Tuesday 23rd February 2016
The inflammatory bowel diseases (IBD), Crohn's Disease and Ulcerative Colitis, are chronic and disabling gastrointestinal disorders.
Even though advances in IBD treatment over the past 50 years have improved survival rates, patients continue to suffer. Epidemiological data suggest that the incidence and prevalence of IBD is increasing, with up to 3 million people affected in Europe alone; equating to a direct annual healthcare cost of up to €5.5 billion.
Within Europe, the highest reported rates are found in Scandinavia and the UK, although occurrence appears to be increasing in regions of previously low incidence, such as Eastern Europe.
The current treatment paradigm starts with the minimum therapy, which is progressively stepped up until there is a high likelihood of the patient requiring surgery. Use of biological agents, such as anti-TNFs, are increasingly recognised as offering therapeutic efficacy, with benefits including improved healing of the gut mucosa and reductions in hospitalisation and surgery.
However, treatment optimisation is a significant challenge and several other biological targets are under clinical investigation, including the interleukins 12 and 23, leukocyte migration blockers, and janus kinase inhibitors.
Genome-association studies and other genetic analyses have linked IBD with an aberrant mucosal immune response to the gut microbiome; the ‘ecosystem’ of microbes populating the intestines.

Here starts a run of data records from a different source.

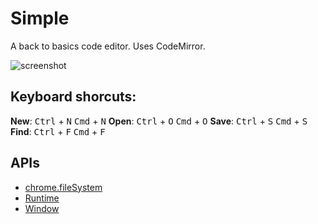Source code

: # Simple

A back to basics code editor. Uses CodeMirror.

![screenshot](https://raw.githubusercontent.com/ryanpcmcquen/Simple/master/img/Simple_screenshot.png)

## Keyboard shorcuts:

**New**:
  <kbd>Ctrl</kbd> + <kbd>N</kbd>
  <kbd>Cmd</kbd> + <kbd>N</kbd>
**Open**:
  <kbd>Ctrl</kbd> + <kbd>O</kbd>
  <kbd>Cmd</kbd> + <kbd>O</kbd>
**Save**:
  <kbd>Ctrl</kbd> + <kbd>S</kbd>
  <kbd>Cmd</kbd> + <kbd>S</kbd>
**Find**:
  <kbd>Ctrl</kbd> + <kbd>F</kbd>
  <kbd>Cmd</kbd> + <kbd>F</kbd>

## APIs

* [chrome.fileSystem](http://developer.chrome.com/trunk/apps/fileSystem.html)
* [Runtime](http://developer.chrome.com/trunk/apps/app.runtime.html)
* [Window](http://developer.chrome.com/trunk/apps/app.window.html)
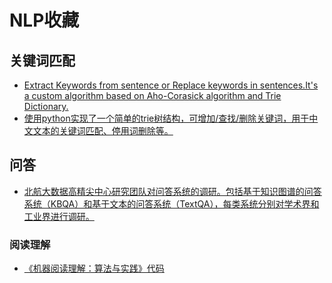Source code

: # NLP收藏

## 关键词匹配

- [Extract Keywords from sentence or Replace keywords in sentences.It's a custom algorithm based on Aho-Corasick algorithm and Trie Dictionary.](https://github.com/vi3k6i5/flashtext)
- [使用python实现了一个简单的trie树结构，可增加/查找/删除关键词，用于中文文本的关键词匹配、停用词删除等。](https://github.com/liu-nlper/KeywordProcesser)

## 问答

- [北航大数据高精尖中心研究团队对问答系统的调研。包括基于知识图谱的问答系统（KBQA）和基于文本的问答系统（TextQA），每类系统分别对学术界和工业界进行调研。](https://github.com/BDBC-KG-NLP/QA-Survey)

### 阅读理解

- [《机器阅读理解：算法与实践》代码](https://github.com/zcgzcgzcg1/MRC_book)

Recent findings by the Crohn’s & Colitis Foundation of America suggest that specific bacteria may hold pivotal roles in IBD, raising the future potential for individualised therapies targeting the patient’s genetic background, intestinal flora, and specific disease course.
With ongoing genome research and many novel therapies in clinical development, exciting times are on the horizon for the management and treatment of IBD.